** Provided data follows **

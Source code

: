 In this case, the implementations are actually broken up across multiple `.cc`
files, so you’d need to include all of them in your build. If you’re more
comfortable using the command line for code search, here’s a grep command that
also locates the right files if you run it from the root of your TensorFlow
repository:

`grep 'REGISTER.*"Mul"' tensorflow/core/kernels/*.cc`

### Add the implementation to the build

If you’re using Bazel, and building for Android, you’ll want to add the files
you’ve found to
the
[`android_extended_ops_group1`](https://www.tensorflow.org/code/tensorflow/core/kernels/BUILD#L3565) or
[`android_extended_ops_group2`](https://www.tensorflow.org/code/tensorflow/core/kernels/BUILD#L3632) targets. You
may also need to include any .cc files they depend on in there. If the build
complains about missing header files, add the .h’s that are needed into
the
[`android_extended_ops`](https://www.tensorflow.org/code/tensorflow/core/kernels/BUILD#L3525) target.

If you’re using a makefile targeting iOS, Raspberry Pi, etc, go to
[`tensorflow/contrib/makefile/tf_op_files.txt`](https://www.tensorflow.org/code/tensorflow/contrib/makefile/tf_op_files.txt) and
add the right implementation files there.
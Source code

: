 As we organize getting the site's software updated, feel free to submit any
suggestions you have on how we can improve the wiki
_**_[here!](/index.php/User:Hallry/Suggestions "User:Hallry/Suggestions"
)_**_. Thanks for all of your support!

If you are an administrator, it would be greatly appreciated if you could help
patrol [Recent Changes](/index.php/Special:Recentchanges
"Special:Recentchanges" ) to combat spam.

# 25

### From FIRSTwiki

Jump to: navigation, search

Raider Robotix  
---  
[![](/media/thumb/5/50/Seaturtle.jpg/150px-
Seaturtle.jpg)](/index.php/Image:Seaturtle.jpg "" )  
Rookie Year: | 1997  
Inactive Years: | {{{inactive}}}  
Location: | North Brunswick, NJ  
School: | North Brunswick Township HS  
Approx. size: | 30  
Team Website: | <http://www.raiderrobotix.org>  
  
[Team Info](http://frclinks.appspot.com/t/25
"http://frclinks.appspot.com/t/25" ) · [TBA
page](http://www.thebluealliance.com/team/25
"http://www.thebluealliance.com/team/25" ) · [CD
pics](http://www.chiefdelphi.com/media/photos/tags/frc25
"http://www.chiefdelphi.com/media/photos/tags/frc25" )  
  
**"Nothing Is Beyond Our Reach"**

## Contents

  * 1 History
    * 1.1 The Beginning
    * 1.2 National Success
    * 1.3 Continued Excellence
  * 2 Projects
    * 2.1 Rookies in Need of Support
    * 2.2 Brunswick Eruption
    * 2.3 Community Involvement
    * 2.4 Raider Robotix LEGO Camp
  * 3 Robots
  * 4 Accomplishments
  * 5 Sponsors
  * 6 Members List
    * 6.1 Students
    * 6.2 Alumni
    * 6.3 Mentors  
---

** End of Provided data **
** Provided data follows **

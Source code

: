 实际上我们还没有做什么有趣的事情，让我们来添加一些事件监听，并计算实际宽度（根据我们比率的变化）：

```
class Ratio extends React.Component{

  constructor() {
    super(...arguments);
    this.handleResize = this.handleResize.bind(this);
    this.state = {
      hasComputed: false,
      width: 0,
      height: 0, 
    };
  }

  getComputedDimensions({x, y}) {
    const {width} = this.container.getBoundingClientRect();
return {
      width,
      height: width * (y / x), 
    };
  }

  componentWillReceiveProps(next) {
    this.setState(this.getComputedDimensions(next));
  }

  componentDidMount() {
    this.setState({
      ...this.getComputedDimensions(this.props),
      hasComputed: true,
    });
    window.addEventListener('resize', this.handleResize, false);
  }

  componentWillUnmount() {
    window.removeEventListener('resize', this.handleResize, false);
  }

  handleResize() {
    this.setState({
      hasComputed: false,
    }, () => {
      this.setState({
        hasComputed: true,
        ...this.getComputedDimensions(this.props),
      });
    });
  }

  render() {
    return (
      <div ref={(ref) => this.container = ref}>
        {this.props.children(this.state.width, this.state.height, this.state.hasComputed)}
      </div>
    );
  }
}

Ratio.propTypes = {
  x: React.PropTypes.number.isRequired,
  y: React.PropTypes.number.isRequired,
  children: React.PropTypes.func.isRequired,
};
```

** End of Provided data **
** Provided data follows **

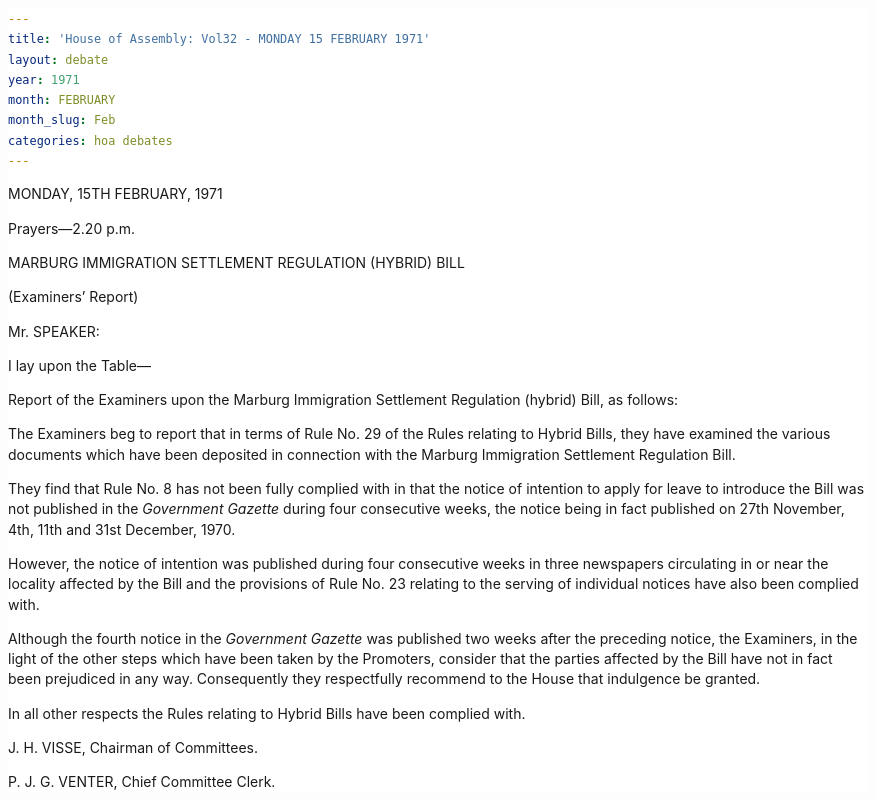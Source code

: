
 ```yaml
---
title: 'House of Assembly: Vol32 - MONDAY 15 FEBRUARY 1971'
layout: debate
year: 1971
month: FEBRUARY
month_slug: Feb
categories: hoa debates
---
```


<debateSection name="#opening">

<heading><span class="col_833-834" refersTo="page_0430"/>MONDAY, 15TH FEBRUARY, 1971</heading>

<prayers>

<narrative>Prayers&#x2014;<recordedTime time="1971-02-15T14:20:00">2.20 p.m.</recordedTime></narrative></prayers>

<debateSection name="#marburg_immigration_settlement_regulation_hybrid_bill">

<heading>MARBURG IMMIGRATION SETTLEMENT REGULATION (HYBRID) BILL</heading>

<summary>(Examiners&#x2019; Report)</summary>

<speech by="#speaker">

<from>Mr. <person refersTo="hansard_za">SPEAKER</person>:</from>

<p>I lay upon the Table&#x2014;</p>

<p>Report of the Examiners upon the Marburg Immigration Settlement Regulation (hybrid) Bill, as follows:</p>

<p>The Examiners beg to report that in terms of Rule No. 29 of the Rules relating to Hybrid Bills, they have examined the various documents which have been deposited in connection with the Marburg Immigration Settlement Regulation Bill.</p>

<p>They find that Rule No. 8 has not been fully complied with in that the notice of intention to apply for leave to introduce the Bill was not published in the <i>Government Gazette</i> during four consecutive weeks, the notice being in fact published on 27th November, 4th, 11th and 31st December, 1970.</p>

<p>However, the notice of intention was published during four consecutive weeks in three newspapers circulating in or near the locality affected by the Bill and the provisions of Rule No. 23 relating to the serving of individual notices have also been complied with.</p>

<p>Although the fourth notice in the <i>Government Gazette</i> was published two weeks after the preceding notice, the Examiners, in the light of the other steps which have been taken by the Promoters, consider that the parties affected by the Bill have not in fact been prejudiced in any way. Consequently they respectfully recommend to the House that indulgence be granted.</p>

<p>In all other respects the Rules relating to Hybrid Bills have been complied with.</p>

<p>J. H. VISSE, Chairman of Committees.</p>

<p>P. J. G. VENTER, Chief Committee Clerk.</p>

** End of Provided data **

• [What you should do]:
Each line holding the string "hasComputed" counts once. Work out the number of such lines in the data and give only that.

• [Task solution]:
5